The Regulatory Environment for Domestic and Foreign investments

The Laws governing investment and commerce in Uganda

Uganda’s investment regime is liberal and mostly supportive of foreign direct investment. As in many other market economies, the movement of Investment capital in Uganda is regulated by rules and regulations to ensure the smooth conduct of business and boost confidence for investors. The Companies Act (2012) is one of the principal laws governing investment in Uganda. An entity has to be either incorporated or registered in Uganda in order to legally do business. Other forms of agreements e.g., Partnership Agreements, Collaboration Agreements, and Technology Transfer Agreements are governed by the Contracts Act (2010). Uganda’s new Investment Code Act (2019) is the guiding legal framework that governs investment in Uganda’s economy. The investment code also contains provisions on key investment requirements and support areas, e.g., licensing, incentives, and priority sectors. Technology is one of the priority sectors amongst others including agriculture, agribusiness, manufacturing, energy, transportation, and healthcare. Uganda sets a minimum capital investment threshold requirement for foreign investors of US$ 250,000.  The Uganda Investment Authority’s (UIA) one-stop centre helps to register with the UIA, failure upon which may result in penalties to the unregistered foreign investor. Uganda’s debt markets remain comparably shallow, however, foreign and international debt instruments can and do move into and out of the economy with few restrictions. The Central Bank of Uganda does not regulate debt secured from foreign banks that do not take deposits from the public in Uganda. The cost of registering a loan/corporate debt is low; stamp duty costs 1% of the loan. Also, interest and stamp duty are both tax deductible.
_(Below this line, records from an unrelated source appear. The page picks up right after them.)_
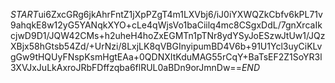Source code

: $START$ui6ZxcGRg6jkAhrFntZ1jXpPZgT4m1LXVbj6/iJ0iYXWQZkCbfv6kPL71v9ahqkE8w12yG5YANqkXYO+cLe4qWjsVo1baCiilq4mc8CSgxDdL/7gnXrcaIkcjwD9D1/JQW42CMs+h2uheH4hoZxEGMTn1pTNr8ydYSyJoESzwJtUw1/JQzXBjx58hGtsb54Zd/+UrNzi/8LxjLK8qVBGInyipumBD4V6b+91U1Ycl3uyCiKLvgGw9tHQUyFNspKsmHgtEAa+0QDNXItKduMAG55rCqY+BaTsEF2Z1SoYR3l3XVJxJuLkAxroJRbFDffzqba6flRUL0aBDn9orJmnDw==$END$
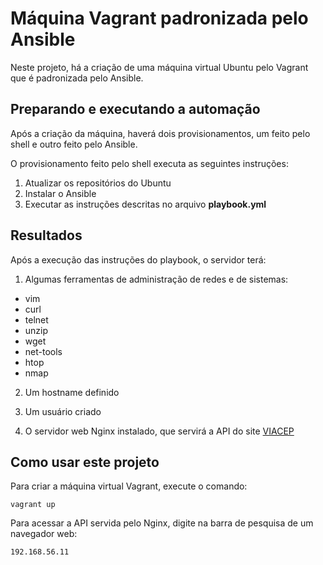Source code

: # Máquina Vagrant padronizada pelo Ansible

Neste projeto, há a criação de uma máquina virtual Ubuntu pelo Vagrant que é padronizada pelo Ansible.

## Preparando e executando a automação

Após a criação da máquina, haverá dois provisionamentos, um feito pelo shell e outro feito pelo Ansible.

O provisionamento feito pelo shell executa as seguintes instruções:

1. Atualizar os repositórios do Ubuntu
2. Instalar o Ansible
3. Executar as instruções descritas no arquivo **playbook.yml**

## Resultados

Após a execução das instruções do playbook, o servidor terá:

1. Algumas ferramentas de administração de redes e de sistemas:

* vim
* curl
* telnet
* unzip
* wget
* net-tools
* htop
* nmap

2. Um hostname definido

3. Um usuário criado

4. O servidor web Nginx instalado, que servirá a API do site [VIACEP](https://viacep.com.br)

## Como usar este projeto

Para criar a máquina virtual Vagrant, execute o comando:

`vagrant up`

Para acessar a API servida pelo Nginx, digite na barra de pesquisa de um navegador web:

`192.168.56.11`

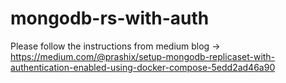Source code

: # mongodb-rs-with-auth

Please follow the instructions from medium blog -> https://medium.com/@prashix/setup-mongodb-replicaset-with-authentication-enabled-using-docker-compose-5edd2ad46a90

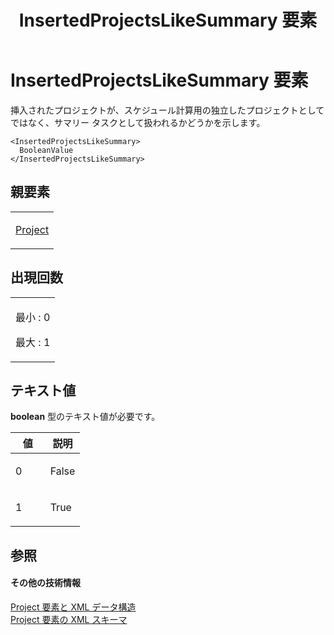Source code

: ﻿---
title: InsertedProjectsLikeSummary 要素
TOCTitle: InsertedProjectsLikeSummary 要素
ms:assetid: f770ccd0-6599-4dc4-98f1-99ad8a7ee0bc
ms:mtpsurl: https://msdn.microsoft.com/ja-jp/library/Bb968740(v=office.12)
ms:contentKeyID: 16750812
ms.date: 06/30/2008
mtps_version: v=office.12
ms.translationtype: HT
---

# InsertedProjectsLikeSummary 要素

挿入されたプロジェクトが、スケジュール計算用の独立したプロジェクトとしてではなく、サマリー タスクとして扱われるかどうかを示します。

    <InsertedProjectsLikeSummary>
      BooleanValue
    </InsertedProjectsLikeSummary>

## 親要素

<table>
<colgroup>
<col style="width: 100%" />
</colgroup>
<tbody>
<tr class="odd">
<td><p><a href="project-element.md">Project</a></p></td>
</tr>
</tbody>
</table>


## 出現回数


<table>
<colgroup>
<col style="width: 100%" />
</colgroup>
<tbody>
<tr class="odd">
<td><p>最小 : 0</p>
<p>最大 : 1</p></td>
</tr>
</tbody>
</table>


## テキスト値

**boolean** 型のテキスト値が必要です。

<table>
<colgroup>
<col style="width: 50%" />
<col style="width: 50%" />
</colgroup>
<thead>
<tr class="header">
<th>値</th>
<th>説明</th>
</tr>
</thead>
<tbody>
<tr class="odd">
<td><p>0</p></td>
<td><p>False</p></td>
</tr>
<tr class="even">
<td><p>1</p></td>
<td><p>True</p></td>
</tr>
</tbody>
</table>


## 参照

#### その他の技術情報

[Project 要素と XML データ構造](project-elements-and-xml-structure.md)  
[Project 要素の XML スキーマ](xml-schema-for-the-project-element.md)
Foreign companies that wish to invest in Uganda may be required, in the near future, to comply with Uganda’s national local content laws. The laws place an obligation on a local content entity to give preference to goods manufactured and services produced in Uganda. The National Local Contents Bill (2019), recently passed by parliament, is yet to be assented to by the President of Uganda. The bill will introduce minimum local content requirements on execution of public contracts, and also establishes within the Ministry of Finance, Planning, and Economic Development (MoFPED), a department tasked with the responsibility of implementing the law.

 

Laws Regulating Sources of Funding in Uganda

Most companies in Uganda, including in the ICT sector, are funded by equity sources, including family and friends contributions and personal savings. Large corporations regularly raise capital on the Uganda Stock Exchange (USE), while small enterprises cannot participate in the USE effectively. In response to this challenge, the USE started the Growth Enterprise Market Segment (GEMS) platform, whose primary objective is to help Small and Growing Businesses (SGB) raise long-term, low-cost capital through public listings. GEMS allows for less-stringent criteria for public listing by SGBs. Therefore, the platform offers exciting prospects for startups whose relatively short commercial life limits their ability to comply with strenuous requirements for issuing initial public offerings (IPO).  There is no legislation specific to the establishment and operations of private equity (PE) funds. Over the past few years, however, Uganda has seen an increase in PE fund activity. The absence of a regulatory framework makes it easier for PEs to enter and exit the market with limited red tape, plus PEs do not have to be established in Uganda to participate in deals.

 

Laws Regulating Digital Commerce in Uganda

Uganda ranks 3rd amongst the top 5 countries in Africa, in terms of regulatory maturity of the digital economy. A mature regulatory framework is key for maintaining a competitive, transparent and fair investment environment. Uganda’s regulatory and policy-making functions for the digital economic are, for the most part, separate and independent. Also, Uganda's impressive set of cyber laws and regulations has evolved to address emerging market structural developments and assist inward Foreign Direct Investment (FDI) into the telecommunications and ICT sectors. Key amongst them is the Electronic Transactions Act (2011) and the attendant regulations that govern e-commerce transactions. Licenses and approvals from the Uganda Communications Commission (UCC) and the National Information Technology Authority (NITA-U), the regulatory agencies established under the Uganda Communications Act (2013) and the NITA-U Act, may be required by some prospective investors. The UCC mostly regulates equipment for the communications sector and as well as content. NITA-U mostly regulates ICT service providers and specified products which require inspection before being imported into Uganda.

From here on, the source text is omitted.